WHAT IS NEEDED: Scan the data below and give the number of lines that include the word "스크립트는", with no other words.
[Start of Attachment]
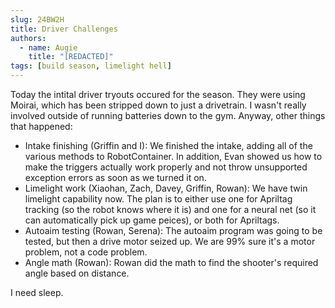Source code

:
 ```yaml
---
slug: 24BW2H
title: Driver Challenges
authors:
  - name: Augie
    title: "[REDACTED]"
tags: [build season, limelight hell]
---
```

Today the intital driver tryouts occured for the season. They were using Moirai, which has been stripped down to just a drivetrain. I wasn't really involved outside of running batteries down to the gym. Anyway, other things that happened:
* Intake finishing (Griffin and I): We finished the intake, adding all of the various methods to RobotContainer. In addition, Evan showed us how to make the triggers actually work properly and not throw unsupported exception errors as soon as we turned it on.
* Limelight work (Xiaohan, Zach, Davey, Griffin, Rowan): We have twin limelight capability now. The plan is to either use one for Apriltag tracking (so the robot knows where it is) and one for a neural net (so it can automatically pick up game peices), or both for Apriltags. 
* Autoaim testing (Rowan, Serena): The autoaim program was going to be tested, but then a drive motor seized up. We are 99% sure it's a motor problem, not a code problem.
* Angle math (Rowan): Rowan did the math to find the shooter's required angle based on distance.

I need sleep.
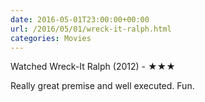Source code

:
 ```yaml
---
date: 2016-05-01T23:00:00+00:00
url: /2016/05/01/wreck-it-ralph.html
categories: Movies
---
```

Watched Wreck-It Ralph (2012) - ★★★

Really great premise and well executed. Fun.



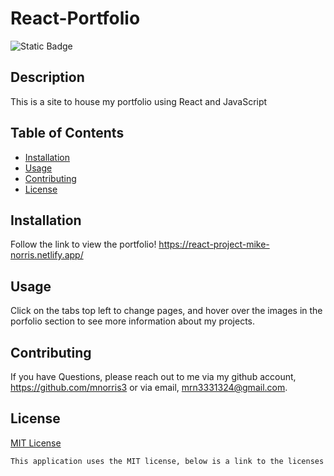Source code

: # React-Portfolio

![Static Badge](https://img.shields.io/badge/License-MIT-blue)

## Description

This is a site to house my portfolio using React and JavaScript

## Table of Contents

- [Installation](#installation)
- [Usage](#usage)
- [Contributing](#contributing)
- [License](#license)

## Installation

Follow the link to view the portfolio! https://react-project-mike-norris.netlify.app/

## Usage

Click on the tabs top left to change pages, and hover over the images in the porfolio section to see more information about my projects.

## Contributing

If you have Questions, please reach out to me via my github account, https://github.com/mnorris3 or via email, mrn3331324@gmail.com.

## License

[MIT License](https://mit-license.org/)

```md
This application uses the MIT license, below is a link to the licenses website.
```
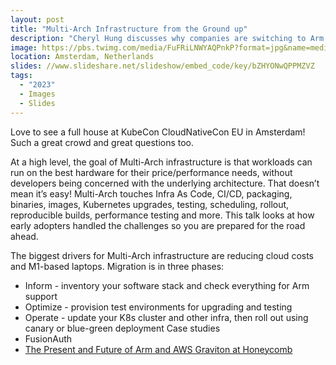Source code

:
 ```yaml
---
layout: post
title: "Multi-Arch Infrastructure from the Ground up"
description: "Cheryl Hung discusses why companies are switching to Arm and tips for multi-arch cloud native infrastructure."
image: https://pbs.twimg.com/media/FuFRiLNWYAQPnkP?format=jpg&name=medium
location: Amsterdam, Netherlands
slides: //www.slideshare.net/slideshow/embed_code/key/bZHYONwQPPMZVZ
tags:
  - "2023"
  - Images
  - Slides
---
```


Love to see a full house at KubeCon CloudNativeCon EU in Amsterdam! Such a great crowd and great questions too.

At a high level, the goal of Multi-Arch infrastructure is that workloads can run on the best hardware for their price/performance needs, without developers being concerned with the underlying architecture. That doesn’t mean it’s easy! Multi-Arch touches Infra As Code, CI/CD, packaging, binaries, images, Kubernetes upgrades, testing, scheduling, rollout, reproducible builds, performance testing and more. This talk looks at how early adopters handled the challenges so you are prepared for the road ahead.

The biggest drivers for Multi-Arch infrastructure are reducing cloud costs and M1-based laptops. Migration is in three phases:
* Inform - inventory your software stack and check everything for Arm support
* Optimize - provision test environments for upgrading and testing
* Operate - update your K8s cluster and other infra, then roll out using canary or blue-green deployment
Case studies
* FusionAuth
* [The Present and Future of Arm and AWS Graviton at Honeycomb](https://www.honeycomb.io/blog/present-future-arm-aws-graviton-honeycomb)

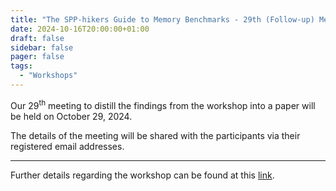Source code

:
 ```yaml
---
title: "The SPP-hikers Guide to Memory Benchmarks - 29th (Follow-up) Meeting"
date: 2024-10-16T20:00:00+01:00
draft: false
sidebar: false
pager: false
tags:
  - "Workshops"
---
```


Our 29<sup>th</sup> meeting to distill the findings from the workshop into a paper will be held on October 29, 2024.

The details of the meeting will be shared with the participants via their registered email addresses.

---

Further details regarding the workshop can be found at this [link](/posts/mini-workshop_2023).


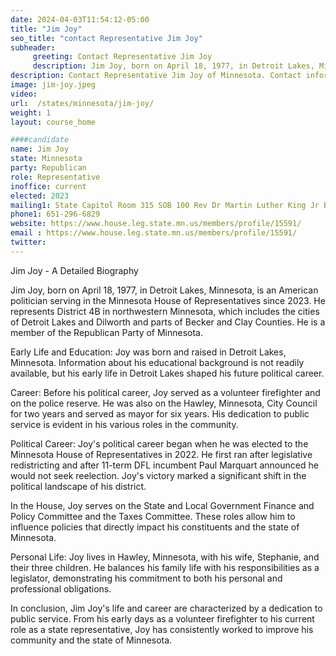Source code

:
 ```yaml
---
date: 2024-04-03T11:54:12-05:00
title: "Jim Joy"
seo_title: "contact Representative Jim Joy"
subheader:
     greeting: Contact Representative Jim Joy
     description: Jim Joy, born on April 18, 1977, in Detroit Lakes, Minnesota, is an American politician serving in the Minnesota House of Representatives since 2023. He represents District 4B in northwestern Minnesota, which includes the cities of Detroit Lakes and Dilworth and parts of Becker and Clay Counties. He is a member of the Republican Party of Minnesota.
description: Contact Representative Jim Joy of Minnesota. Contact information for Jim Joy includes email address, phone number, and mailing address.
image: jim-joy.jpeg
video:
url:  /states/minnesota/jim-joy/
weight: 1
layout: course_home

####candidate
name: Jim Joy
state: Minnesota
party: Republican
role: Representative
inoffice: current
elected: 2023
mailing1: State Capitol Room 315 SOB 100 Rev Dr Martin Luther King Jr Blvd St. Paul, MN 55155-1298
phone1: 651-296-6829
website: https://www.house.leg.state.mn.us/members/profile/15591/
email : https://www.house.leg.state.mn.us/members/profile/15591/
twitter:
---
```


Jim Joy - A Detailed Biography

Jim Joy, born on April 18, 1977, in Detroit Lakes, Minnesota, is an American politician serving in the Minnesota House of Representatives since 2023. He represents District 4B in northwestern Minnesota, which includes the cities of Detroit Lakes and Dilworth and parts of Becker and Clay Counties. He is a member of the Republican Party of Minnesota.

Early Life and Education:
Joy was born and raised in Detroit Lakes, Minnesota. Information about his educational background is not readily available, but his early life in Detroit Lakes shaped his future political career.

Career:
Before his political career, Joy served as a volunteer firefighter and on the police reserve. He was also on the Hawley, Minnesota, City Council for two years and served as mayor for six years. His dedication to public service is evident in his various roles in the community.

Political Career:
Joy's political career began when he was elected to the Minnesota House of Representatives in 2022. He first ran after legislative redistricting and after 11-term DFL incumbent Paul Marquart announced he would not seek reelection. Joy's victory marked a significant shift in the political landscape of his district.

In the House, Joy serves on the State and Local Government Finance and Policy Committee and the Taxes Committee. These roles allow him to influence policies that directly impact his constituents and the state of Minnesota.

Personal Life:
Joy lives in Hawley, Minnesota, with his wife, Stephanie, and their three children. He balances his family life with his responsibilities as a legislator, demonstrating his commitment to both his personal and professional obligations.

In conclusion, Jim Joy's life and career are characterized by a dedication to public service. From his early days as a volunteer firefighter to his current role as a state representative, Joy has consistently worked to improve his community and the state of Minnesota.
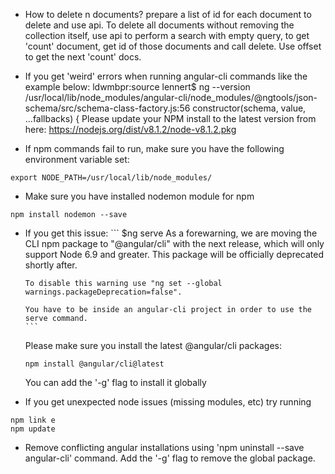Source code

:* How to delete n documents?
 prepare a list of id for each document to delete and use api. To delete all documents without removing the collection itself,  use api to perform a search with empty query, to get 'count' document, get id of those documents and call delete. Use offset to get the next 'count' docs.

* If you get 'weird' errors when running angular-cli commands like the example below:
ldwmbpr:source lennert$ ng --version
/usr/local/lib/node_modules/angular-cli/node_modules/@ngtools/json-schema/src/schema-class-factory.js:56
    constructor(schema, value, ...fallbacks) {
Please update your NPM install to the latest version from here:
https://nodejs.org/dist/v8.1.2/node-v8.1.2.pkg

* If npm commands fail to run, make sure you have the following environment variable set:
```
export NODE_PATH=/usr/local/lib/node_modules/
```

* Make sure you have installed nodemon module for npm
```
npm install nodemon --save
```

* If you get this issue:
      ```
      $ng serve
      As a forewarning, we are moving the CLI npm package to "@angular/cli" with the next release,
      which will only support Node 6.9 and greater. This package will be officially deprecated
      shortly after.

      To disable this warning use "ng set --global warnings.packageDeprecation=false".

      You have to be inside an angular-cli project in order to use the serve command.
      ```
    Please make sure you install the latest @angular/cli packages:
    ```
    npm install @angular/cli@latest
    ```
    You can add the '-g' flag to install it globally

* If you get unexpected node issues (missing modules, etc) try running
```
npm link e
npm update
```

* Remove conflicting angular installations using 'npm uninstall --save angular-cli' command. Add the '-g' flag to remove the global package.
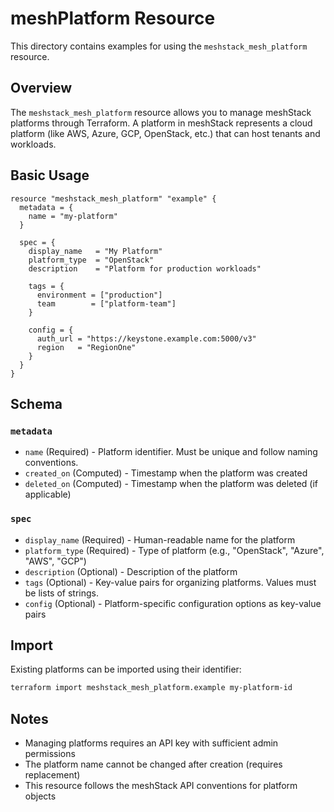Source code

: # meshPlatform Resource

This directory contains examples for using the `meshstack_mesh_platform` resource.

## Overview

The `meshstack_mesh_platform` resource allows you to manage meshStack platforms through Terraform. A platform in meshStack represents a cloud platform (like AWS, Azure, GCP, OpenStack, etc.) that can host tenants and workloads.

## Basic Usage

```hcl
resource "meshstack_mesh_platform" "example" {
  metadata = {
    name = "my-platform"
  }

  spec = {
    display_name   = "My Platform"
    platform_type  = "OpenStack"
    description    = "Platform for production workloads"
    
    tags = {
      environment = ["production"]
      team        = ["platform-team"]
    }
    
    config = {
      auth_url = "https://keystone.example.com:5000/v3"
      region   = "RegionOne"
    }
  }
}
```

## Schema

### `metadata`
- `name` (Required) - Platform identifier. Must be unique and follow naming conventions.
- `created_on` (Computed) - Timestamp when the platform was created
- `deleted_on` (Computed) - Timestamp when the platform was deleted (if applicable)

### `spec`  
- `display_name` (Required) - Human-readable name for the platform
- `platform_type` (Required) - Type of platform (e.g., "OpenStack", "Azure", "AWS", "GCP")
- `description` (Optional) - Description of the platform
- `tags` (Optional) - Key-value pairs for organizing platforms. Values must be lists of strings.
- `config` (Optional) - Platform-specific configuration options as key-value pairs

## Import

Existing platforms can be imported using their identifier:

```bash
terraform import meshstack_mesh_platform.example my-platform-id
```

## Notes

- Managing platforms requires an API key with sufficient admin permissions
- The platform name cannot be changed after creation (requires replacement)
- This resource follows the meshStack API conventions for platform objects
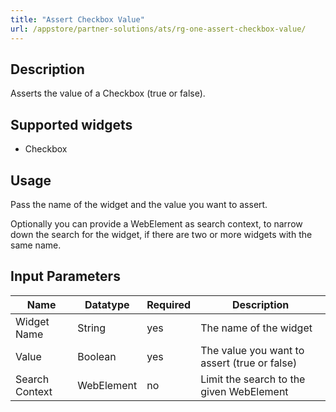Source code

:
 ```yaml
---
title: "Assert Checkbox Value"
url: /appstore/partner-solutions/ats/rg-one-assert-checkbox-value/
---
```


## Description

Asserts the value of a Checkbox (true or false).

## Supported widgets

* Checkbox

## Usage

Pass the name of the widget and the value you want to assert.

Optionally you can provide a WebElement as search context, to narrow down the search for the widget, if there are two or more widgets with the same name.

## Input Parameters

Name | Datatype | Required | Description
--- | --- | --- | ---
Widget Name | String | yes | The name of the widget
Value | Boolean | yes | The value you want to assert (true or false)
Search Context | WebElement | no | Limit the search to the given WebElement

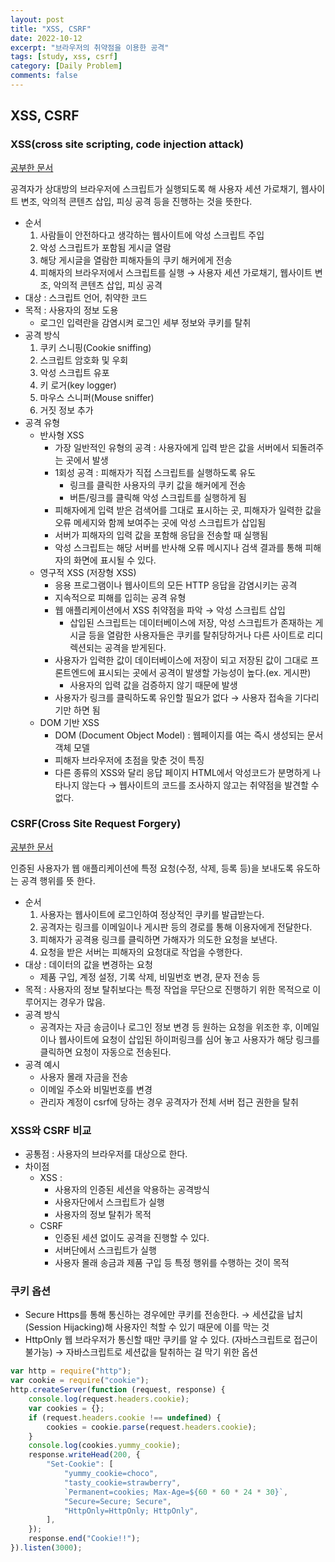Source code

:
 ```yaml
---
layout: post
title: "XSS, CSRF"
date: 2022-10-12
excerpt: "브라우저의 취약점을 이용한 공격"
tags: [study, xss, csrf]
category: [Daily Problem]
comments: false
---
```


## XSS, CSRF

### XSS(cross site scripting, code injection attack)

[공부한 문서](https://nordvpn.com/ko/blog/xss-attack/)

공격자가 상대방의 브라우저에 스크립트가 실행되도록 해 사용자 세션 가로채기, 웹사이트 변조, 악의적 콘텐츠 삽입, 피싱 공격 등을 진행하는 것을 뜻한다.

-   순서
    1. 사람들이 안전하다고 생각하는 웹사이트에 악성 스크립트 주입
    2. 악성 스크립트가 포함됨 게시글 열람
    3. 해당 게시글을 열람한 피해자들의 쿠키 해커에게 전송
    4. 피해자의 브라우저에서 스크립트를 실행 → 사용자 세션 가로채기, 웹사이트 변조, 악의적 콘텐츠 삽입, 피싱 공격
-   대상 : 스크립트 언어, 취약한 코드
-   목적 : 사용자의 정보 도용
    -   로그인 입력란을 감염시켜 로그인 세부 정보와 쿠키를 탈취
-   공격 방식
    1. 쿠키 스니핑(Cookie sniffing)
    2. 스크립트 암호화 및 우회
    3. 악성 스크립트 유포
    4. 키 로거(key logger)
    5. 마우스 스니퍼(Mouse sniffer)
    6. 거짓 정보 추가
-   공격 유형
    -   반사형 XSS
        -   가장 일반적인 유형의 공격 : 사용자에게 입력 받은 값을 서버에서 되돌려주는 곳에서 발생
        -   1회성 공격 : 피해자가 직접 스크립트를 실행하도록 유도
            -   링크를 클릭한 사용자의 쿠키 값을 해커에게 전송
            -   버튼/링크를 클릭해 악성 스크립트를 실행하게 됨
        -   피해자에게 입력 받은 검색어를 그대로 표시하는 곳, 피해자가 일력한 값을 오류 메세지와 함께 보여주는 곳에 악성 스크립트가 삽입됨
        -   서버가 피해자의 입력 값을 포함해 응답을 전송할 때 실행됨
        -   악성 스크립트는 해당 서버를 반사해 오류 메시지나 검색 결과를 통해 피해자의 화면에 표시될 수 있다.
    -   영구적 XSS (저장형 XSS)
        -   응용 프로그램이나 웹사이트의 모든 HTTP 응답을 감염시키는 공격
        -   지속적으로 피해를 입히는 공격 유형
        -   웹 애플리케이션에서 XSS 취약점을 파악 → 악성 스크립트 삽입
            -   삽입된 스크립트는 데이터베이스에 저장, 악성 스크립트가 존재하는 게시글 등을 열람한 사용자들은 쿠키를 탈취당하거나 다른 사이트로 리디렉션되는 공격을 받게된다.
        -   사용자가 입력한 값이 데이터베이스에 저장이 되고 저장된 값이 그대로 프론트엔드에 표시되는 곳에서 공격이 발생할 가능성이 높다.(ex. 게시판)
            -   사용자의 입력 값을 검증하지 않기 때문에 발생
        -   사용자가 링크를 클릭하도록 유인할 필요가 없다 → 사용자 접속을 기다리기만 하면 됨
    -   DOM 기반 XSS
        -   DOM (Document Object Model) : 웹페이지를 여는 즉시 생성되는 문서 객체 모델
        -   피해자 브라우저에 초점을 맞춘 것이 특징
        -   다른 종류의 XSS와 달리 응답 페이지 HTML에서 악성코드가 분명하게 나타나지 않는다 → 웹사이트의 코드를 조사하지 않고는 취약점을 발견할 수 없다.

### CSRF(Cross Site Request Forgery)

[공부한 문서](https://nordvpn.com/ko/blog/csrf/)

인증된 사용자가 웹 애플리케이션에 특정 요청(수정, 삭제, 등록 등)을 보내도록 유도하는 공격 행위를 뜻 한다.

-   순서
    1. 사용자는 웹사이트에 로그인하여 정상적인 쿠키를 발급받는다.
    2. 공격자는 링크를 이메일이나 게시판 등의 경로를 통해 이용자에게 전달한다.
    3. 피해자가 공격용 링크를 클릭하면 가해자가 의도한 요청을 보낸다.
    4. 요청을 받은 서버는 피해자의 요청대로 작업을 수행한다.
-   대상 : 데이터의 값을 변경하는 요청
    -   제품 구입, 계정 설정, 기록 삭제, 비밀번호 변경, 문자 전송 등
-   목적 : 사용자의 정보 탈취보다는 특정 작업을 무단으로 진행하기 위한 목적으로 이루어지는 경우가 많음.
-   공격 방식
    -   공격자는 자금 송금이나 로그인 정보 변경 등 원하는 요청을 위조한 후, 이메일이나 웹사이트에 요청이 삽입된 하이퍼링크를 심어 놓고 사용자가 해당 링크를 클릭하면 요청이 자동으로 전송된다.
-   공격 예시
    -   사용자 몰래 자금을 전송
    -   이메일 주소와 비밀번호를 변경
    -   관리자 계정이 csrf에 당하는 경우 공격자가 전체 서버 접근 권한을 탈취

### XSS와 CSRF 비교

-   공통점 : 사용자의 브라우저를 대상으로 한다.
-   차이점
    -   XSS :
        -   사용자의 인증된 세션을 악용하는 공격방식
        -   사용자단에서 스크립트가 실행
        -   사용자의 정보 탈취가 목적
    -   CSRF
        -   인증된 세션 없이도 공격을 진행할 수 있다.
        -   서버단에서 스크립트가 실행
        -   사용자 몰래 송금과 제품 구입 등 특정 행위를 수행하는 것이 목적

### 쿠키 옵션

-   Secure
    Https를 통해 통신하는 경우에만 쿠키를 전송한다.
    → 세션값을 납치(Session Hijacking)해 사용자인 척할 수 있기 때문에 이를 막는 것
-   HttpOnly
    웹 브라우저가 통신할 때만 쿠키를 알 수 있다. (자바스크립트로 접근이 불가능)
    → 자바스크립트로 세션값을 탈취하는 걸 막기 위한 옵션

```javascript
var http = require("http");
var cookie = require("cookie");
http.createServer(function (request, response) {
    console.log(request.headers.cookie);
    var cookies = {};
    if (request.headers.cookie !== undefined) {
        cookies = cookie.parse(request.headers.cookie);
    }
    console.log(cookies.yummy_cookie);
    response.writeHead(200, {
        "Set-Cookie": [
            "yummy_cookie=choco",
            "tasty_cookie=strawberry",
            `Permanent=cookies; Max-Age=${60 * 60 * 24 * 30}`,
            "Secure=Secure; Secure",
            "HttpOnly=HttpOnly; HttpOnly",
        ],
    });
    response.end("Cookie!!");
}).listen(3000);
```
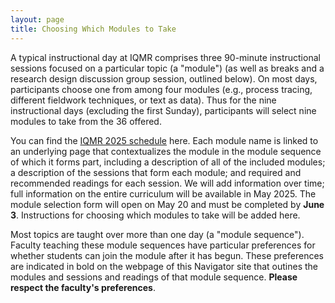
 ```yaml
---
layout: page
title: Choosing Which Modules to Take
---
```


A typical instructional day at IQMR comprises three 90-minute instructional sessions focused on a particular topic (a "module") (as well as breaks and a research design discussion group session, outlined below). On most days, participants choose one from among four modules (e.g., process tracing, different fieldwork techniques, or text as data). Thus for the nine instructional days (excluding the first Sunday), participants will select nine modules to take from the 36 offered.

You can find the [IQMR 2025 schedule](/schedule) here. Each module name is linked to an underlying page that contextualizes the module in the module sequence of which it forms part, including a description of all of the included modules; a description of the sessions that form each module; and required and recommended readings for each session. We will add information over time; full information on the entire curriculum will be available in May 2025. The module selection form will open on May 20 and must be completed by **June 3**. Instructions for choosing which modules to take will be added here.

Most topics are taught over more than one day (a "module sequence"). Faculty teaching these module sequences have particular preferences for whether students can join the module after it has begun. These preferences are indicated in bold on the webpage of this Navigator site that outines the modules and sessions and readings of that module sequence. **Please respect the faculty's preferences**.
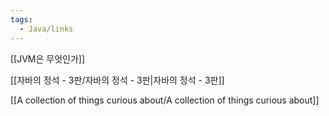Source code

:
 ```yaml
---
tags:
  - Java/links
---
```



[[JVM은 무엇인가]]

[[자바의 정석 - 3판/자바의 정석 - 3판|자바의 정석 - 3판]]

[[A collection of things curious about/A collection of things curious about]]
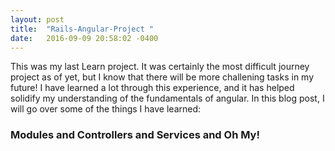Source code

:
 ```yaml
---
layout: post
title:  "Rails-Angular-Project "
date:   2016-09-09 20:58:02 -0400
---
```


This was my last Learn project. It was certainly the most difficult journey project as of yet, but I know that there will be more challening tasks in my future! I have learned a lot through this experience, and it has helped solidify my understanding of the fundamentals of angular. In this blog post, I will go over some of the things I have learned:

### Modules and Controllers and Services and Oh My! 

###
[End of Attachment]
EXERCISE RESPONSE: 2